### Work instruction
The number needed is how many lines in these entries contain "ejecutar"; give it alone.

────────────────────────────────────────

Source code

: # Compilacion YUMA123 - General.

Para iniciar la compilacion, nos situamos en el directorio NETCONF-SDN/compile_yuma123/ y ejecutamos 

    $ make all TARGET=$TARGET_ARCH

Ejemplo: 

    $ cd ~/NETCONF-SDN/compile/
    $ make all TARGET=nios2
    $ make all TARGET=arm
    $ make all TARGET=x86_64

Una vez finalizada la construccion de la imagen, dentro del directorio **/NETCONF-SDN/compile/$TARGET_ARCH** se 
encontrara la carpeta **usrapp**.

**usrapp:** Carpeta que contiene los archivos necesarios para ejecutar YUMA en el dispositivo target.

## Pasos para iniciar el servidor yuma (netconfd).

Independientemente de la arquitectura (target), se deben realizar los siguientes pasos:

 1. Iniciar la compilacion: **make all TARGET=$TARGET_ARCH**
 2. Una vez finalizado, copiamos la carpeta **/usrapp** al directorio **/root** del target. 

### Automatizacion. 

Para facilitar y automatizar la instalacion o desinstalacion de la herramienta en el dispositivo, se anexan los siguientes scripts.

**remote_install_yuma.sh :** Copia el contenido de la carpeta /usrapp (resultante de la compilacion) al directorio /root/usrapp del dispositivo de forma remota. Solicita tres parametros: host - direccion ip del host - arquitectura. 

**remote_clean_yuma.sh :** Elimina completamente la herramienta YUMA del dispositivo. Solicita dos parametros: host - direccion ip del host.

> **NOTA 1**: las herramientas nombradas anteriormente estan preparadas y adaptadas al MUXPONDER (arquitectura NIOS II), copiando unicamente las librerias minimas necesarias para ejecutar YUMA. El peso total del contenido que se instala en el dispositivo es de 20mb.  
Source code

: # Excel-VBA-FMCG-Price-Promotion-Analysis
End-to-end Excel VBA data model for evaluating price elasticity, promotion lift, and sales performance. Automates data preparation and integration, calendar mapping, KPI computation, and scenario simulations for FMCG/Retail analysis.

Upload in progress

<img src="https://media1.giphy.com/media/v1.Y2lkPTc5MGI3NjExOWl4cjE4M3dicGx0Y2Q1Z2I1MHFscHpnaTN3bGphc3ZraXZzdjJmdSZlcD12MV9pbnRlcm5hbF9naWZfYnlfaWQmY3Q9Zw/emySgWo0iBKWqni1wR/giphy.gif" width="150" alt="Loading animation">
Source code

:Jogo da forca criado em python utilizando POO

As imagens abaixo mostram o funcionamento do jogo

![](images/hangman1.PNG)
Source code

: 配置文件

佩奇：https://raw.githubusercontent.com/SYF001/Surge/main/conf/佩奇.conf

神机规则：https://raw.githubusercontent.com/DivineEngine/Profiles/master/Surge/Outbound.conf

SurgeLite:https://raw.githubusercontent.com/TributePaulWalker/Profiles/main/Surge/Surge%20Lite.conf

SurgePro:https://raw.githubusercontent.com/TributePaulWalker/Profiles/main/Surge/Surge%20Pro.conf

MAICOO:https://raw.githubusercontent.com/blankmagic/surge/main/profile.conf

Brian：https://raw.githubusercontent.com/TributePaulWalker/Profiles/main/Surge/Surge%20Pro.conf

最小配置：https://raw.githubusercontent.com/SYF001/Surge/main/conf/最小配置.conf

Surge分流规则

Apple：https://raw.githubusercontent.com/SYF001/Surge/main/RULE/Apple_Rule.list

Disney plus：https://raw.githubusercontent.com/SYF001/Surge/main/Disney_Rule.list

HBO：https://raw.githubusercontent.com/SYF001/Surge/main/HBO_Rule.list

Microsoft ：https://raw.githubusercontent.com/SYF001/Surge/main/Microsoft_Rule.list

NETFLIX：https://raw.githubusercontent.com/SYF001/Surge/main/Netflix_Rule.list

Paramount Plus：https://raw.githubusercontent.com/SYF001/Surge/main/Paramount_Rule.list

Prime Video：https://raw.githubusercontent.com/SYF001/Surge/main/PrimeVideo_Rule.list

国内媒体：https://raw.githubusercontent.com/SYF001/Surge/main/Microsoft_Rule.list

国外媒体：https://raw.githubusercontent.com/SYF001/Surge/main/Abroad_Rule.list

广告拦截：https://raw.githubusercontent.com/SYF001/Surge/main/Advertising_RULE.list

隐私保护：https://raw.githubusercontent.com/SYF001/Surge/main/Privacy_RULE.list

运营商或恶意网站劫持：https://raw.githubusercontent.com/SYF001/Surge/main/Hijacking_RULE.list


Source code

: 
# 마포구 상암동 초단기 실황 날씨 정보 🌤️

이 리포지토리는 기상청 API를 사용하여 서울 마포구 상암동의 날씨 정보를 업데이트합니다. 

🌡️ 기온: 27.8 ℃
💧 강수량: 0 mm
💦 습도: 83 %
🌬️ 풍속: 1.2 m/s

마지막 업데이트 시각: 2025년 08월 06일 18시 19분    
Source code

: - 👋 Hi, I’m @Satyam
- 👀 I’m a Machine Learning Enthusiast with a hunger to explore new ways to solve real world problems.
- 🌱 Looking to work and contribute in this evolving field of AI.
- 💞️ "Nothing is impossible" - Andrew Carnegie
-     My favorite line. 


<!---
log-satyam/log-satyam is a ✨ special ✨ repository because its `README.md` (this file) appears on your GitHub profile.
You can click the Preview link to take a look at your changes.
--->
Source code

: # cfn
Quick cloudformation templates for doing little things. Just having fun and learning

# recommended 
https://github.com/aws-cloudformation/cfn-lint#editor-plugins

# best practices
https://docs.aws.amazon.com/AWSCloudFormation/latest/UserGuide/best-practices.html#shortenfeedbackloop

────────────────────────────────────────

### Written response
2